Task description: Among the lines below, restate word for word only those from the line with "- pubsub provider worlds" through the line with "- *(clairvoyance)* fix again", with both end lines kept.

Information provided:
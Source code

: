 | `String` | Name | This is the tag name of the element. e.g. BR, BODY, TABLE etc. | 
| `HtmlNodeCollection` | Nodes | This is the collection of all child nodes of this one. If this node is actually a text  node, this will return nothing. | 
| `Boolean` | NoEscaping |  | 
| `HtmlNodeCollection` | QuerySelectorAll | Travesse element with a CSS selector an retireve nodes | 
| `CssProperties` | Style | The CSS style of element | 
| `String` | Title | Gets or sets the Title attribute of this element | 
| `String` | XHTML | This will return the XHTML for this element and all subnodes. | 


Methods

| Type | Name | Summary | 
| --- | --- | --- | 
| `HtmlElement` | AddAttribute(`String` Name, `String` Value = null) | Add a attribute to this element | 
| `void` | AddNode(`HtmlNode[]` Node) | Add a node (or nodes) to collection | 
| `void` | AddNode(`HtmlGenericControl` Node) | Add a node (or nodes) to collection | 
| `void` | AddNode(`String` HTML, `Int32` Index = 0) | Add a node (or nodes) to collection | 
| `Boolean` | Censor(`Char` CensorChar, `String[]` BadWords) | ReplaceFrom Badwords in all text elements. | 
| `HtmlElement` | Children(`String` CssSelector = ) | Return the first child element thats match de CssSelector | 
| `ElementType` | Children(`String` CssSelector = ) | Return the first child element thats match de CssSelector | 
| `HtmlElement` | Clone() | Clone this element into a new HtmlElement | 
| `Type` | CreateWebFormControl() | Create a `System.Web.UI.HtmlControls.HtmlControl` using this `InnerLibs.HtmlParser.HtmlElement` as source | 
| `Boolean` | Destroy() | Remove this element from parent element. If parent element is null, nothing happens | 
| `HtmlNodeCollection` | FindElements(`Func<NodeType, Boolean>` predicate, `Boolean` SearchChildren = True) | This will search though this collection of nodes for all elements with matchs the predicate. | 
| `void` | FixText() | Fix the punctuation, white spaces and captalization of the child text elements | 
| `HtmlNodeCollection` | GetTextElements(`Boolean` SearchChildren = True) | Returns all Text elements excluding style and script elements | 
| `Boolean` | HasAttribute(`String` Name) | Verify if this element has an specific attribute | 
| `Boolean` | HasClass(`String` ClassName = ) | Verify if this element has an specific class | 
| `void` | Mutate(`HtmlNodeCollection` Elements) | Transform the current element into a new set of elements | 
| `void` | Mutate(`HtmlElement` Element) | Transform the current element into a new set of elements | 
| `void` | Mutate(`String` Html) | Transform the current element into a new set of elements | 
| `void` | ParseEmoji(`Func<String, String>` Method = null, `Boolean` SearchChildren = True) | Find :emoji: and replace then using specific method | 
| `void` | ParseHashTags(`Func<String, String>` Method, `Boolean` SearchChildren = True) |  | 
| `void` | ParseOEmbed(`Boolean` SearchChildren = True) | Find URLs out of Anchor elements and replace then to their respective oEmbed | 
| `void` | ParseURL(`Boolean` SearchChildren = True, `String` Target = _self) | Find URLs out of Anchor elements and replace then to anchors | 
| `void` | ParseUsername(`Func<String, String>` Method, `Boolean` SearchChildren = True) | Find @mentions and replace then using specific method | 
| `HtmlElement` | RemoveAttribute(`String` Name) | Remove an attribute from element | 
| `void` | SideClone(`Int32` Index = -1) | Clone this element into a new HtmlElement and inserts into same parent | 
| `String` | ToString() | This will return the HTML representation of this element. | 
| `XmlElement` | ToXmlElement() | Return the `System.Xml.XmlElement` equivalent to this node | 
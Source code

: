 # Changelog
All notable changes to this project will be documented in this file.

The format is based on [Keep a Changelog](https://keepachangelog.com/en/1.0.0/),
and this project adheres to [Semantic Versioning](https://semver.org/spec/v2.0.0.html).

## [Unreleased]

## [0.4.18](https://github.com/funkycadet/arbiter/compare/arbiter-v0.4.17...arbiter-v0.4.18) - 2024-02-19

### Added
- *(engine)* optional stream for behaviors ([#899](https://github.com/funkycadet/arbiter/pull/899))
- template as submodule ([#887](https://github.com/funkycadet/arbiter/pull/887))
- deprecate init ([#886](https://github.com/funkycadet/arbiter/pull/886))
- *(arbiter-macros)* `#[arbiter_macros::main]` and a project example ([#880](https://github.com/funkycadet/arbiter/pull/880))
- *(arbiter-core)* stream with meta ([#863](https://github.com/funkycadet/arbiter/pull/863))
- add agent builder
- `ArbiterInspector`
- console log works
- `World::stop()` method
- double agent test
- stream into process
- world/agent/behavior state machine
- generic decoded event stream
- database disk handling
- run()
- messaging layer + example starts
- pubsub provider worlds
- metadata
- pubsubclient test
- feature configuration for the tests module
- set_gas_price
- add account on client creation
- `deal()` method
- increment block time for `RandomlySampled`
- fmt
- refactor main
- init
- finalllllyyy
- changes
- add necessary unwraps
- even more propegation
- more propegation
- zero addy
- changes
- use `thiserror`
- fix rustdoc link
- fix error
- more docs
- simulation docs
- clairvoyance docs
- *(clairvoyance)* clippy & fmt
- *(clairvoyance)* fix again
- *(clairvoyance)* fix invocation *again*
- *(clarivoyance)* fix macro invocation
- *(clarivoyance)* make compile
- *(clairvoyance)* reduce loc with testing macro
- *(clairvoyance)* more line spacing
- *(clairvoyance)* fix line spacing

Task answer:
- pubsub provider worlds
- metadata
- pubsubclient test
- feature configuration for the tests module
- set_gas_price
- add account on client creation
- `deal()` method
- increment block time for `RandomlySampled`
- fmt
- refactor main
- init
- finalllllyyy
- changes
- add necessary unwraps
- even more propegation
- more propegation
- zero addy
- changes
- use `thiserror`
- fix rustdoc link
- fix error
- more docs
- simulation docs
- clairvoyance docs
- *(clairvoyance)* clippy & fmt
- *(clairvoyance)* fix again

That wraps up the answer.